Get Your Invoice Process out of the Paper Trap

IMGCAP(1)]Golf is a humbling game. No two courses are alike and there are so many hazards that you must avoid: trees, out-of-bounds markers, thick rough, water hazards and sand traps. Even during a good round, one bad hole can ruin your score.

It reminds me of the challenges facing accountants who deal with an invoice process built around paper. Here, too, there are so many traps and hazards that complicate and delay the processing of a paper invoice. It’s no surprise, then, that more organizations are looking to attack the inefficiencies that exist between companies—such as sending and receiving invoices—and enable more effective collaboration.

As consumers, we tap into sites like Facebook, Twitter and Amazon.com that help us learn, share and shop better. Leading companies are now leveraging business networks to streamline and enhance invoicing.

Many AP organizations have considered scanning and optical character recognition as a first step to invoice automation, and improvements often result from eliminating paper and manual data entry. But the larger opportunity comes from eliminating the invoice errors that scanning and OCR can’t address, such as enforcing compliance on purchase orders and contracts, and expanding early payment discounts to increase the returns on cash. Business networks provide an ideal platform for doing this.

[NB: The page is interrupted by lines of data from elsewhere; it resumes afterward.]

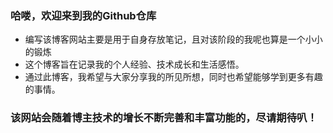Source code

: ### 哈喽，欢迎来到我的Github仓库
- 编写该博客网站主要是用于自身存放笔记，且对该阶段的我呢也算是一个小小的锻炼
- 这个博客旨在记录我的个人经验、技术成长和生活感悟。
- 通过此博客，我希望与大家分享我的所见所想，同时也希望能够学到更多有趣的事情。
### 该网站会随着博主技术的增长不断完善和丰富功能的，尽请期待叭！

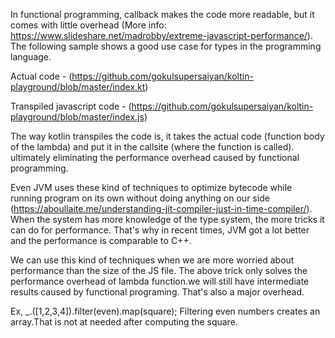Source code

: In functional programming, callback makes the code more readable, but it comes with little overhead (More info: https://www.slideshare.net/madrobby/extreme-javascript-performance/). The following sample shows a good use case for types in the programming language.

Actual code - (https://github.com/gokulsupersaiyan/koltin-playground/blob/master/index.kt)

Transpiled javascript code - (https://github.com/gokulsupersaiyan/koltin-playground/blob/master/index.js)

The way kotlin transpiles the code is, it takes the actual code (function body of the lambda) and put it in the callsite (where the function is called).
ultimately eliminating the performance overhead caused by functional programming.

Even JVM uses these kind of techniques to optimize bytecode while running program on its own without doing anything on our side (https://aboullaite.me/understanding-jit-compiler-just-in-time-compiler/). When the system has more knowledge of the type system, the more tricks it can do for performance. That's why in recent times, JVM got a lot better and the performance is comparable to C++.

We can use this kind of techniques when we are more worried about performance than the size of the JS file. 
The above trick only solves the performance overhead of lambda function.we will still have intermediate results caused by functional programing. That's also a major overhead.

Ex,
_.([1,2,3,4]).filter(even).map(square);
Filtering even numbers creates an array.That is not at needed after computing the square.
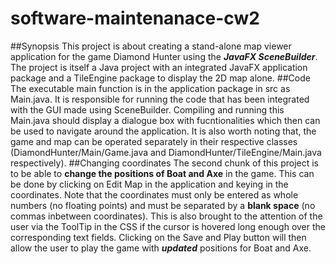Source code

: # software-maintenanace-cw2

##Synopsis
This project is about creating a stand-alone map viewer application for the game Diamond Hunter using the **_JavaFX SceneBuilder_**. The project is itself a Java project with an integrated JavaFX application package and a TileEngine package to display the 2D map alone.
##Code
The executable main function is in the application package in src as Main.java. It is responsible for running the code that has been integrated with the GUI made using SceneBuilder. Compiling and running this Main.java should display a dialogue box with fucntionalities which then can be used to navigate around the application. It is also worth noting that, the game and map can be operated separately in their respective classes (DiamondHunter/Main/Game.java and DiamondHunter/TileEngine/Main.java respectively).
##Changing coordinates
The second chunk of this project is to be able to **change the positions of Boat and Axe** in the game. This can be done by clicking on Edit Map in the application and keying in the coordinates. Note that the coordinates must only be entered as whole numbers (no floating points) and must be separated by a **blank space** (no commas inbetween coordinates). This is also brought to the attention of the user via the ToolTip in the CSS if the cursor is hovered long enough over the corresponding text fields. Clicking on the Save and Play button will then allow the user to play the game with **_updated_** positions for Boat and Axe.
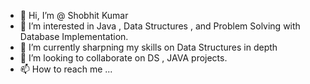 - 👋 Hi, I’m @ Shobhit Kumar
- 👀 I’m interested in Java , Data Structures , and Problem Solving with Database Implementation.
- 🌱 I’m currently sharpning my skills on Data Structures in depth
- 💞️ I’m looking to collaborate on DS , JAVA projects.
- 📫 How to reach me ... 

<!---
shobhit1100/shobhit1100 is a ✨ special ✨ repository because its `README.md` (this file) appears on your GitHub profile.
You can click the Preview link to take a look at your changes.
--->

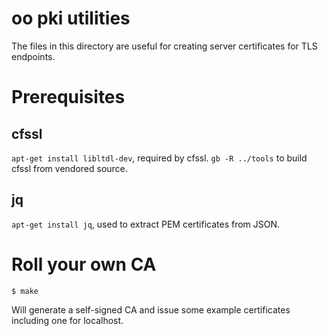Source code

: # oo pki utilities

The files in this directory are useful for creating server certificates for TLS
endpoints.

# Prerequisites

## cfssl

`apt-get install libltdl-dev`, required by cfssl.
`gb -R ../tools` to build cfssl from vendored source.

## jq

`apt-get install jq`, used to extract PEM certificates from JSON.

# Roll your own CA

`$ make`

Will generate a self-signed CA and issue some example certificates including
one for localhost.

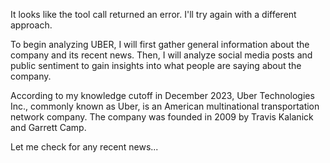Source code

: It looks like the tool call returned an error. I'll try again with a different approach.

To begin analyzing UBER, I will first gather general information about the company and its recent news. Then, I will analyze social media posts and public sentiment to gain insights into what people are saying about the company.

According to my knowledge cutoff in December 2023, Uber Technologies Inc., commonly known as Uber, is an American multinational transportation network company. The company was founded in 2009 by Travis Kalanick and Garrett Camp.

Let me check for any recent news...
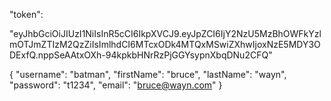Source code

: "token": 

"eyJhbGciOiJIUzI1NiIsInR5cCI6IkpXVCJ9.eyJpZCI6IjY2NzU5MzBhOWFkYzlmOTJmZTIzM2QzZiIsImlhdCI6MTcxODk4MTQxMSwiZXhwIjoxNzE5MDY3ODExfQ.nppSeAAtxOXh-94kpkbHNrRzPjGGYsypnXbqDNu2CFQ"

{
    "username": "batman",
     "firstName": "bruce",
     "lastName": "wayn",
     "password": "t1234",
     "email": "bruce@wayn.com"
}


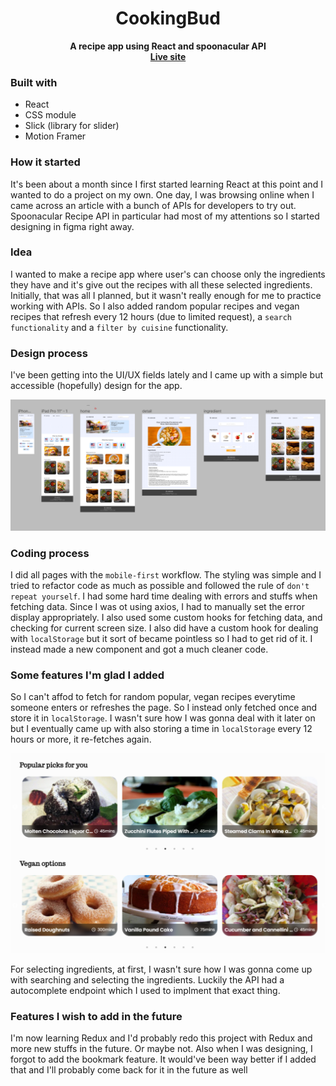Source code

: # **<div align='center'>CookingBud</div>**
**<div align='center'>A recipe app using React and spoonacular API</div>**
**<a href='https://cookingbud.netlify.app' align='center' style='display: block' >Live site</a>**

### **Built with**
- React
- CSS module
- Slick (library for slider)
- Motion Framer

### **How it started**

It's been about a month since I first started learning React at this point and I wanted to do a project on my own. One day, I was browsing online when I came across an article with a bunch of APIs for developers to try out. Spoonacular Recipe API in particular had most of my attentions so I started designing in figma right away.

### **Idea**

I wanted to make a recipe app where user's can choose only the ingredients they have and it's give out the recipes with all these selected ingredients. Initially, that was all I planned, but it wasn't really enough for me to practice working with APIs. So I also added random popular recipes and vegan recipes that refresh every 12 hours (due to limited request), a `search functionality` and a `filter by cuisine` functionality.

### **Design process**

I've been getting into the UI/UX fields lately and I came up with a simple but accessible (hopefully) design for the app.

![figma design screenshot](./images/figma.png)

### **Coding process**

I did all pages with the `mobile-first` workflow. The styling was simple and I tried to refactor code as much as possible and followed the rule of `don't repeat yourself`. I had some hard time dealing with errors and stuffs when fetching data. Since I was ot using axios, I had to manually set the error display appropriately. I also used some custom hooks for fetching data, and checking for current screen size. I also did have a custom hook for dealing with `localStorage` but it sort of became pointless so I had to get rid of it. I instead made a new component and got a much cleaner code.

### **Some features I'm glad I added**

So I can't affod to fetch for random popular, vegan recipes everytime someone enters or refreshes the page. So I instead only fetched once and store it in `localStorage`. I wasn't sure how I was gonna deal with it later on but I eventually came up with also storing a time in `localStorage` every 12 hours or more, it re-fetches again.

![featured recipes](./images/popular.png)

For selecting ingredients, at first, I wasn't sure how I was gonna come up with searching and selecting the ingredients. Luckily the API had a autocomplete endpoint which I used to implment that exact thing.

### **Features I wish to add in the future**

I'm now learning Redux and I'd probably redo this project with Redux and more new stuffs in the future. Or maybe not. Also when I was designing, I forgot to add the bookmark feature. It would've been way better if I added that and I'll probably come back for it in the future as well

To handle all the invoice errors that plague the accounts payable function, network-based electronic invoicing offers user-configurable business rules that can address just about any invoice processing requirement, such as allowing suppliers to send non-PO invoices, applying line item unit price tolerances to order confirmations, setting or ignoring country-specific invoice rules, allowing suppliers to send invoice attachments, and much more.

Once you set the rules, all invoices submitted from suppliers must conform to them. Those that don’t are automatically flagged before they reach AP, and returned to suppliers for correction and re-submission. What results is a “smart,” largely touchless invoice process that drives productivity through the roof.

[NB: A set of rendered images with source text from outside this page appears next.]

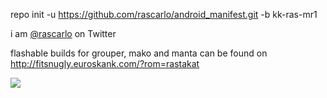 repo init -u https://github.com/rascarlo/android_manifest.git -b kk-ras-mr1

i am [@rascarlo](https://twitter.com/rascarlo) on Twitter

flashable builds for grouper, mako and manta can be found on http://fitsnugly.euroskank.com/?rom=rastakat

<img src="https://raw.github.com/rascarlo/android_manifest/jb-ras-mr2.0/LionOfJudah.png">
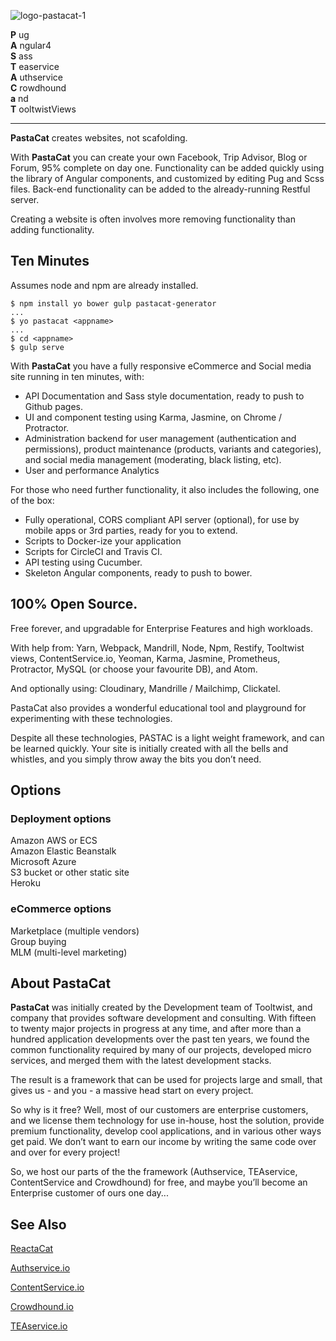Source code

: ![logo-pastacat-1](https://user-images.githubusercontent.com/848697/28563980-3a4ae720-715a-11e7-8e84-3eb7dfe85cf2.png)

**P** ug  
**A** ngular4  
**S** ass  
**T** easervice  
**A** uthservice  
**C** rowdhound  
**a**  nd  
**T**  ooltwistViews

---

**PastaCat** creates websites, not scafolding.

With **PastaCat** you can create your own Facebook, Trip Advisor, Blog or Forum, 95% complete on day one. Functionality can be added quickly using the library of Angular components, and customized by editing Pug and Scss files. Back-end functionality can be added to the already-running Restful server.

Creating a website is often involves more removing functionality than adding functionality.



## Ten Minutes

Assumes node and npm are already installed.

    $ npm install yo bower gulp pastacat-generator
    ...
    $ yo pastacat <appname>
    ...
    $ cd <appname>
    $ gulp serve


With **PastaCat** you have a fully responsive eCommerce and Social media site running in ten minutes, with:

- API Documentation and Sass style documentation, ready to push to Github pages.
- UI and component testing using Karma, Jasmine, on Chrome / Protractor.
- Administration backend for user management (authentication and permissions), product maintenance (products, variants and categories), and social media management (moderating, black listing, etc).
- User and performance Analytics

For those who need further functionality, it also includes the following, one of the box:
- Fully operational, CORS compliant API server (optional), for use by mobile apps or 3rd parties, ready for you to extend.
- Scripts to Docker-ize your application
- Scripts for CircleCI and Travis CI.
- API testing using Cucumber.
- Skeleton Angular components, ready to push to bower.



## 100% Open Source.  

Free forever, and upgradable for Enterprise Features and high workloads.



With help from:  Yarn,  Webpack,  Mandrill,  Node,  Npm,  Restify,  Tooltwist views,  ContentService.io,  Yeoman,  Karma,  Jasmine,  Prometheus,  Protractor,  MySQL  (or choose your favourite DB), and Atom.  

And optionally using:  Cloudinary,  Mandrille / Mailchimp,  Clickatel.

PastaCat also provides a wonderful educational tool and playground for experimenting with these technologies.


Despite all these technologies, PASTAC is a light weight framework, and can be learned quickly. Your site is initially created with all the bells and whistles, and you simply throw away the bits you don’t need.




## Options

### Deployment options

Amazon AWS or ECS  
Amazon Elastic Beanstalk  
Microsoft Azure  
S3 bucket or other static site  
Heroku

### eCommerce options
Marketplace (multiple vendors)  
Group buying  
MLM (multi-level marketing)  


## About PastaCat

**PastaCat** was initially created by the Development team of Tooltwist, and company that provides software development and consulting. With fifteen to twenty major projects in progress at any time, and after more than a hundred application developments over the past ten years, we found the common functionality required by many of our projects, developed micro services, and merged them with the latest development stacks.

The result is a framework that can be used for projects large and small, that gives us - and you - a massive head start on every project.

So why is it free? Well, most of our customers are enterprise customers, and we license them technology for use in-house, host the solution, provide premium functionality, develop cool applications, and in various other ways get paid. We don’t want to earn our income by writing the same code over and over for every project!

So, we host our parts of the the framework (Authservice, TEAservice, ContentService and Crowdhound) for free, and maybe you’ll become an Enterprise customer of ours one day...


## See Also

[ReactaCat](https://github.com/tooltwist/reactacat)

[Authservice.io](http://authservice.io)

[ContentService.io](http://contentservice.io)

[Crowdhound.io](http://crowdhound.io)

[TEAservice.io](http://teaservice.io)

Business networks also provide the ability to deliver electronic purchase orders, making it possible to generate an electronic invoice from the data on the PO and ensure that invoices comply with preferred suppliers and negotiated prices. While the ability to support compliance is not something that accountants typically pay close attention, it is essential to the business, as it ensures that savings negotiated actually reach the bottom line.

What about management of non-PO invoices, which are often the most difficult, and costly, invoices to process? Here again, business networks can provide valuable support by allowing you to match the invoice against—or create an invoice from—a contract.

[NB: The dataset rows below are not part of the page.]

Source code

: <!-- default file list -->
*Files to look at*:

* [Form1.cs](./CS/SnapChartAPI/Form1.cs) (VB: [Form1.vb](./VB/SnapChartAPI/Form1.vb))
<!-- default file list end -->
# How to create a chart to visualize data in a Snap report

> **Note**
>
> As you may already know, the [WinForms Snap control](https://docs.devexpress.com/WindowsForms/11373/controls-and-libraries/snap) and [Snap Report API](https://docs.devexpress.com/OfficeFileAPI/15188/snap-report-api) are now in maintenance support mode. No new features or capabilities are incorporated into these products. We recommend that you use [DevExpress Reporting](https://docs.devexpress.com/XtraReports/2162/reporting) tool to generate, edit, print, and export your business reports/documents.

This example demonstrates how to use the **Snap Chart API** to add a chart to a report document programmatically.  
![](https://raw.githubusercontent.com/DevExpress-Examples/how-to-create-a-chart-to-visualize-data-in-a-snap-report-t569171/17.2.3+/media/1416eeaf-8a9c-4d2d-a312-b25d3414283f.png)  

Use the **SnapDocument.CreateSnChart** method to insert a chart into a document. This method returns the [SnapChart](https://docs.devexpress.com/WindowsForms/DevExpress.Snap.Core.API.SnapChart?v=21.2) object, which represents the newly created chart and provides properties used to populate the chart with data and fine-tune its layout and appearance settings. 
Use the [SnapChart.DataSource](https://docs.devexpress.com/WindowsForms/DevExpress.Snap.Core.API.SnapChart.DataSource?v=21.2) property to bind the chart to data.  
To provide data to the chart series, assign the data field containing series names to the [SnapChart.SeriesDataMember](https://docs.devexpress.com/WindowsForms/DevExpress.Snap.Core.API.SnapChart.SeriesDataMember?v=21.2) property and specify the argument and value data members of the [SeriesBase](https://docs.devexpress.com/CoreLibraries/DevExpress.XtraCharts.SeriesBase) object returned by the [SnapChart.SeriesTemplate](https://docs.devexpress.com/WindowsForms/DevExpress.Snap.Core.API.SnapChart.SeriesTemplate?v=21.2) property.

Beyond making life easier by simplifying their day-to-day routine, business networks can also help accountants forge a larger, more strategic role for themselves. To an organization that takes weeks to process an invoice, an early payment discount is a diamond in the rough. Business networks give you the ability to identify and lock these discounts in by providing the tools needed to fully automate the process of offering, negotiating, and agreeing on early payment terms, so that you can put those discount diamonds in the middle of the fairway, and give yourself a clear shot at some big savings: $2 million to $3 million or more in early payment discounts for every $1 billion of spend.

Here’s how it works: In return for a discount, you can accelerate payments for approved invoices to key suppliers. You earn an immediate and better return on your cash than you would by simply parking it in traditional, low-return liquidity vehicles. Your trading partners, in turn, can use the cash to fund their daily business needs and ensure they can meet your ongoing demands.

Welcome to the new world of collaborative finance, where you and your suppliers can work together to manage cash better. Moving beyond traditional, static discounts such as 2 percent 10 net 30, and enabling new forms of “dynamic” discounts, accountants can help to shift the perception of AP from a cost center to a profit center and position the function as a trusted partner to the treasury group.

Many treasurers are obsessed with delaying payments to preserve float, but today the earnings on cash balances are dismal. You can educate them on how your improved invoice process enables a new ability to capture and expand early payment discounts, delivering double-digit cash returns, with no risk. And no sand traps.

As with any new way of doing things, there will always be detractors. Back in the day, critics said the automobile was a neat toy for hobbyists, but it would never replace the horse. When the first computers arrived on the scene, industry watchers predicted, “There is a world market for maybe five” of them.

Business networks are fueling new ways of doing things across finance. And accountants that embrace them stand poised to transform the function and deliver their organizations to new worlds of efficiency and excellence.

Chris Rauen is a solutions marketing manager at Ariba, Inc. He is responsible for the marketing of the company’s network and financial solutions, including its invoice scanning, workflow and e-invoicing offerings. He has more than 15 years of business-to-business marketing experience. Prior to joining Ariba, he served in key marketing roles at OpenVision, Documentum, Xign Corporation and Rimini Street. He began his career as a business writer and senior editor of a technology magazine focused on computer marketing and holds a B.A. in economics from UC Santa Barbara.